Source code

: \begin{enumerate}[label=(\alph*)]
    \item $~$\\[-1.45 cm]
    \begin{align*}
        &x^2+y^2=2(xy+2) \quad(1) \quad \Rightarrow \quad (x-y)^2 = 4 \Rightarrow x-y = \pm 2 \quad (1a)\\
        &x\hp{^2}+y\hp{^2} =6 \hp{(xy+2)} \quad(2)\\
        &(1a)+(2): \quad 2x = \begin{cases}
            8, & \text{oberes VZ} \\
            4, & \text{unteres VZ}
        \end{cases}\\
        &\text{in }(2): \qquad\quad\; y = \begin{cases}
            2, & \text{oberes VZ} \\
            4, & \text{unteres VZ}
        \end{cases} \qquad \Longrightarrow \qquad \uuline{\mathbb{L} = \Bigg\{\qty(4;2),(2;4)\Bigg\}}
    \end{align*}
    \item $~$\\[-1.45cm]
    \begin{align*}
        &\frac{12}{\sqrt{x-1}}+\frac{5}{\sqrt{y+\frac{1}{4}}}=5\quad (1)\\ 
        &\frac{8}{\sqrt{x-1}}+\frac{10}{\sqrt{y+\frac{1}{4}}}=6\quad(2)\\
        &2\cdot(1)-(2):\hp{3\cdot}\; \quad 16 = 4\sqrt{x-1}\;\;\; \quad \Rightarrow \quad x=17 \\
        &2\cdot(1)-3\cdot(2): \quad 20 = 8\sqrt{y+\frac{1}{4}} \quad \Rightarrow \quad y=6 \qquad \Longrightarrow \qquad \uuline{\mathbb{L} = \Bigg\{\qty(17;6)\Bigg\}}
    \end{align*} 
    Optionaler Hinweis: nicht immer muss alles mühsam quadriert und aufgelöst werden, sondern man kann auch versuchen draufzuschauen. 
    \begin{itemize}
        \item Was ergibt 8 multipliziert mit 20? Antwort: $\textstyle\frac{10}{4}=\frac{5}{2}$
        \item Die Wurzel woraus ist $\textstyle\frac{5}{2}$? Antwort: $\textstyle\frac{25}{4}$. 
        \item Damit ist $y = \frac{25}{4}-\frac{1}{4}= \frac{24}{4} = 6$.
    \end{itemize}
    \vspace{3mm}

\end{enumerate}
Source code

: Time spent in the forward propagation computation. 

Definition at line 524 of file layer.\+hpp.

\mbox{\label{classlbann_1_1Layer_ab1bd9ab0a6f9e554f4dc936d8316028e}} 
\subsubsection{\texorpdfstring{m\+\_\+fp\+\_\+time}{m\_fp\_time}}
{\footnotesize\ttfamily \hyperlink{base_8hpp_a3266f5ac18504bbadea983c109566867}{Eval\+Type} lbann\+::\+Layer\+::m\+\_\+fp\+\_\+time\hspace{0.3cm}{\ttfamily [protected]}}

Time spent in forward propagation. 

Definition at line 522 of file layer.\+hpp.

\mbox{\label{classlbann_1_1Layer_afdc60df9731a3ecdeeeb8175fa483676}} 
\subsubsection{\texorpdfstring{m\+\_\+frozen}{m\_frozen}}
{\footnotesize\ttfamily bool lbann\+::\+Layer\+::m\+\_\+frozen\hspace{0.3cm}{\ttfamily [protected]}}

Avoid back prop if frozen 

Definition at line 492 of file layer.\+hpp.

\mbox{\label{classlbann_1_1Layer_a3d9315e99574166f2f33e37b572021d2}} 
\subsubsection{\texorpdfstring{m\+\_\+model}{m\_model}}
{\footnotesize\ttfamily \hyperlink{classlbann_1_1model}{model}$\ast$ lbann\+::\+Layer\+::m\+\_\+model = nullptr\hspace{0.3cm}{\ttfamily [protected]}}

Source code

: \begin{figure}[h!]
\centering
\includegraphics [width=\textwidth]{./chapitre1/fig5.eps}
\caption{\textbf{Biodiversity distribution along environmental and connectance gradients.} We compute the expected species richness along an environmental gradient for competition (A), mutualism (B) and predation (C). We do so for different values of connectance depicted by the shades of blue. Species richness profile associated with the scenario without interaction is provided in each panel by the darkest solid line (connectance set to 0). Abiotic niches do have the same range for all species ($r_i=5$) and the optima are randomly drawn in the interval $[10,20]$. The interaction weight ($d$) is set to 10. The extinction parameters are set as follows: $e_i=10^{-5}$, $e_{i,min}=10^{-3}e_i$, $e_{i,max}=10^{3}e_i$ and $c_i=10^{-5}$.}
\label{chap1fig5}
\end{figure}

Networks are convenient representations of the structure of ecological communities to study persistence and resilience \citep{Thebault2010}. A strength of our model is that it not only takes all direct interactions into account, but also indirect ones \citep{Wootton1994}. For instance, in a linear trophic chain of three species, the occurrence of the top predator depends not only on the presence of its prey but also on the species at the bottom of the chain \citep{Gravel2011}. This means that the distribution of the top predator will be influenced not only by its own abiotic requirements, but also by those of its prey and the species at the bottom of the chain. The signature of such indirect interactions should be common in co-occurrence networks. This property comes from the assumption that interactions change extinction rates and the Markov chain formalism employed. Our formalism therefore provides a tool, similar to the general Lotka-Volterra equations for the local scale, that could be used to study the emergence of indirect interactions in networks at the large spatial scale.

### Problem
Only lines that include "subsubsection" belong in the answer; copy all of them from the listing.

### Your solution
\subsubsection{\texorpdfstring{m\+\_\+fp\+\_\+time}{m\_fp\_time}}
\subsubsection{\texorpdfstring{m\+\_\+frozen}{m\_frozen}}
\subsubsection{\texorpdfstring{m\+\_\+model}{m\_model}}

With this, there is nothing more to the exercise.